Serve this hot fudge pudding cake warm, straight from the slow cooker, spooned into small bowls or mugs so the cake and molten sauce stay together. A scoop of vanilla ice cream, lightly sweetened whipped cream, or a drizzle of cold heavy cream over the top gives a nice contrast to the warm chocolate. Coffee or espresso balances the richness, while a glass of cold milk is a nostalgic pairing.
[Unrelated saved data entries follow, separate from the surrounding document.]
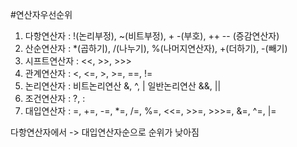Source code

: 
#연산자우선순위

1. 다항연산자 : !(논리부정), ~(비트부정), + -(부호), ++ -- (증감연산자)
2. 산순연산자 : *(곱하기), /(나누기), %(나머지연산자), +(더하기), -(빼기)
3. 시프트연산자 : <<, >>, >>>
4. 관계연산자 :  <, <=, >, >=, ==, !=
5. 논리연산자 : 비트논리연산 &, ^, | 일반논리연산 &&, ||
6. 조건연산자 : ?, :
7. 대입연산자 : =, +=, -=, *=, /=, %=, <<=, >>=, >>>=, &=, ^=, |=

다항연산자에서 -> 대입연산자순으로 순위가 낮아짐
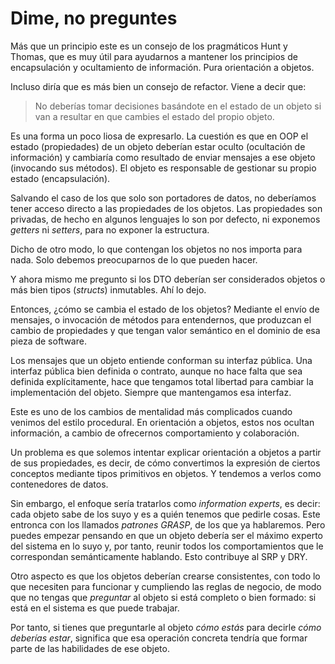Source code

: # Dime, no preguntes

Más que un principio este es un consejo de los pragmáticos Hunt y Thomas, que es muy útil para ayudarnos a mantener los principios de encapsulación y ocultamiento de información. Pura orientación a objetos.

Incluso diría que es más bien un consejo de refactor. Viene a decir que: 

>No deberías tomar decisiones basándote en el estado de un objeto si van a resultar en que cambies el estado del propio objeto. 
 
Es una forma un poco liosa de expresarlo. La cuestión es que en OOP el estado (propiedades) de un objeto deberían estar oculto (ocultación de información) y cambiaría como resultado de enviar mensajes a ese objeto (invocando sus métodos). El objeto es responsable de gestionar su propio estado (encapsulación).

Salvando el caso de los que solo son portadores de datos, no deberíamos tener acceso directo a las propiedades de los objetos. Las propiedades son privadas, de hecho en algunos lenguajes lo son por defecto, ni exponemos _getters_ ni _setters_, para no exponer la estructura.

Dicho de otro modo, lo que contengan los objetos no nos importa para nada. Solo debemos preocuparnos de lo que pueden hacer.

Y ahora mismo me pregunto si los DTO deberían ser considerados objetos o más bien tipos (_structs_) inmutables. Ahí lo dejo.

Entonces, ¿cómo se cambia el estado de los objetos? Mediante el envío de mensajes, o invocación de métodos para entendernos, que produzcan el cambio de propiedades y que tengan valor semántico en el dominio de esa pieza de software.

Los mensajes que un objeto entiende conforman su interfaz pública. Una interfaz pública bien definida o contrato, aunque no hace falta que sea definida explícitamente, hace que tengamos total libertad para cambiar la implementación del objeto. Siempre que mantengamos esa interfaz.

Este es uno de los cambios de mentalidad más complicados cuando venimos del estilo procedural. En orientación a objetos, estos nos ocultan información, a cambio de ofrecernos comportamiento y colaboración.

Un problema es que solemos intentar explicar orientación a objetos a partir de sus propiedades, es decir, de cómo convertimos la expresión de ciertos conceptos mediante tipos primitivos en objetos. Y tendemos a verlos como contenedores de datos.

Sin embargo, el enfoque sería tratarlos como _information experts_, es decir: cada objeto sabe de los suyo y es a quién tenemos que pedirle cosas. Este entronca con los llamados _patrones GRASP_, de los que ya hablaremos. Pero puedes empezar pensando en que un objeto debería ser el máximo experto del sistema en lo suyo y, por tanto, reunir todos los comportamientos que le correspondan semánticamente hablando. Esto contribuye al SRP y DRY.

Otro aspecto es que los objetos deberían crearse consistentes, con todo lo que necesiten para funcionar y cumpliendo las reglas de negocio, de modo que no tengas que _preguntar_ al objeto si está completo o bien formado: si está en el sistema es que puede trabajar.

Por tanto, si tienes que preguntarle al objeto _cómo estás_ para decirle _cómo deberías estar_, significa que esa operación concreta tendría que formar parte de las habilidades de ese objeto.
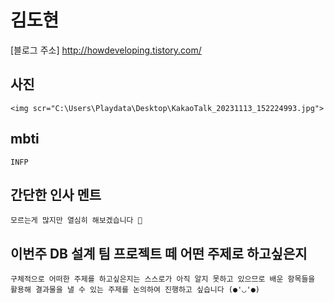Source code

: # 김도현

[블로그 주소] http://howdeveloping.tistory.com/

## 사진  
    <img scr="C:\Users\Playdata\Desktop\KakaoTalk_20231113_152224993.jpg">

## mbti  
    INFP

## 간단한 인사 멘트  
    모르는게 많지만 열심히 해보겠습니다 🐣

## 이번주 DB 설계 팀 프로젝트 떼 어떤 주제로 하고싶은지
    구체적으로 어떠한 주제를 하고싶은지는 스스로가 아직 알지 못하고 있으므로 배운 항목들을 활용해 결과물을 낼 수 있는 주제를 논의하여 진행하고 싶습니다 (●'◡'●)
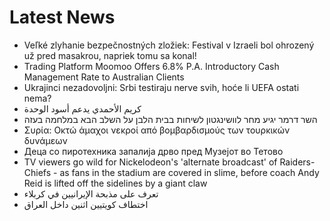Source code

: # Latest News
-  Veľké zlyhanie bezpečnostných zložiek: Festival v Izraeli bol ohrozený už pred masakrou, napriek tomu sa konal!
-  Trading Platform Moomoo Offers 6.8% P.A. Introductory Cash Management Rate to Australian Clients
-  Ukrajinci nezadovoljni: Srbi testiraju nerve svih, hoće li UEFA ostati nema?
-  كريم الأحمدي يدعم أسود الوحدة
-  השר דרמר יגיע מחר לוושינגטון לשיחות בבית הלבן על השלב הבא במלחמה בעזה
-  Συρία: Οκτώ άμαχοι νεκροί από βομβαρδισμούς των τουρκικών δυνάμεων
-  Деца со пиротехника запалија дрво пред Музејот во Тетово
-  TV viewers go wild for Nickelodeon's 'alternate broadcast' of Raiders-Chiefs - as fans in the stadium are covered in slime, before coach Andy Reid is lifted off the sidelines by a giant claw
-  تعرف على مذبحة الإيرانيين في كربلاء
-  اختطاف كويتيين اثنين داخل العراق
For a more festive presentation, sprinkle with a few chocolate shavings or crushed peppermint candies just before serving.
Slow Cooker 3-Ingredient Hot Fudge Pudding Cake
Servings: 8
Ingredients
1 (15.25 to 16 oz) box chocolate cake mix (any standard brand, regular or devil’s food)
1 (3.4 oz) box instant chocolate pudding mix (not cook-and-serve)
3 cups whole milk
Directions
Lightly coat the inside of a 4- to 6-quart slow cooker with nonstick cooking spray or a thin film of neutral oil to help prevent sticking and make cleanup easier.
In a large mixing bowl, whisk together the dry chocolate cake mix and the dry instant chocolate pudding mix until they are evenly combined and no streaks of lighter or darker powder remain.
Pour in the whole milk and whisk just until a smooth, thick batter forms and all of the dry mix is incorporated. The mixture will be looser than typical cake batter but thicker than standard pudding; avoid overmixing once it is smooth.
Pour the batter into the prepared slow cooker, scraping the bowl with a spatula so you get all of it into an even layer. The batter will look glossy and fairly fluid—this is what will create the cake layer on top and the hot fudge–style sauce underneath as it cooks.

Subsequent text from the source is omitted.